Quindi, sì, si tratta di noi e dei nostri bisogni e valori. E non si tratta affatto del passato, ma del presente, e del nostro futuro. Certo, non si può asportare chirurgicamente, per dir così, l’India antica dal pensiero di Gotama, più di quanto si possa asportare la forma sonata dalla musica di Beethoven. Ma, d’altro canto, non si esegue Beethoven come se fosse Haydn o Mozart. E sai che comprese a fondo quella forma e andò oltre, quindi non ti stupisci (oppure sì, ma ti fa piacere) che certi pezzetti ricordino Schomberg o Bartok o perfino il jazz. E un grande musicista potrebbe farlo sembrare qualcosa di mai udito prima (ricordo lacrime di meraviglia e ammirazione ascoltando per la prima volta Missa Solemnis condotta da Norrington). I paradossi logici e le inversioni temporali sono la norma nel regno del citta (la mente-cuore), con i suoi sentimenti e significati.

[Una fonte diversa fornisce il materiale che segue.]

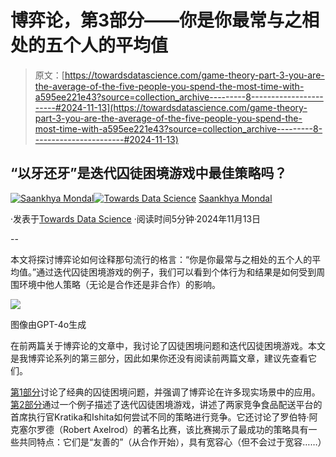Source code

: # 博弈论，第3部分——你是你最常与之相处的五个人的平均值

> 原文：[https://towardsdatascience.com/game-theory-part-3-you-are-the-average-of-the-five-people-you-spend-the-most-time-with-a595ee221e43?source=collection_archive---------8-----------------------#2024-11-13](https://towardsdatascience.com/game-theory-part-3-you-are-the-average-of-the-five-people-you-spend-the-most-time-with-a595ee221e43?source=collection_archive---------8-----------------------#2024-11-13)

## “以牙还牙”是迭代囚徒困境游戏中最佳策略吗？

[](https://saankhya.medium.com/?source=post_page---byline--a595ee221e43--------------------------------)[![Saankhya Mondal](../Images/b22ffe3b52c6c3bcfafaeed3812811d8.png)](https://saankhya.medium.com/?source=post_page---byline--a595ee221e43--------------------------------)[](https://towardsdatascience.com/?source=post_page---byline--a595ee221e43--------------------------------)[![Towards Data Science](../Images/a6ff2676ffcc0c7aad8aaf1d79379785.png)](https://towardsdatascience.com/?source=post_page---byline--a595ee221e43--------------------------------) [Saankhya Mondal](https://saankhya.medium.com/?source=post_page---byline--a595ee221e43--------------------------------)

·发表于[Towards Data Science](https://towardsdatascience.com/?source=post_page---byline--a595ee221e43--------------------------------) ·阅读时间5分钟·2024年11月13日

--

本文将探讨博弈论如何诠释那句流行的格言：“你是你最常与之相处的五个人的平均值。”通过迭代囚徒困境游戏的例子，我们可以看到个体行为和结果是如何受到周围环境中他人策略（无论是合作还是非合作）的影响。

![](../Images/2c2bfd6990690eeda5488bf5b5762b84.png)

图像由GPT-4o生成

在前两篇关于博弈论的文章中，我讨论了囚徒困境问题和迭代囚徒困境游戏。本文是我博弈论系列的第三部分，因此如果你还没有阅读前两篇文章，建议先查看它们。

[第1部分](/game-theory-part-1-the-prisoners-dilemma-problem-18b216d3b523)讨论了经典的囚徒困境问题，并强调了博弈论在许多现实场景中的应用。[第2部分](/game-theory-part-2-nice-guys-finished-first-8cd9022a935f)通过一个例子描述了迭代囚徒困境游戏，讲述了两家竞争食品配送平台的首席执行官Kratika和Ishita如何尝试不同的策略进行竞争。它还讨论了罗伯特·阿克塞尔罗德（Robert Axelrod）的著名比赛，该比赛揭示了最成功的策略具有一些共同特点：它们是“友善的”（从合作开始），具有宽容心（但不会过于宽容……）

Dunque, siamo nel regno del puramente soggettivo, e non resta che concludere “a ciascuno il suo Beethoven” (o il suo Buddha)? Non direi. (Ma continueremo in un prossimo post … intanto godetevi il film sull’Eroica di Beethoven nell’esecuzione dell’Orchestre Revolutionaire et Romantique condotta da sir Gardiner)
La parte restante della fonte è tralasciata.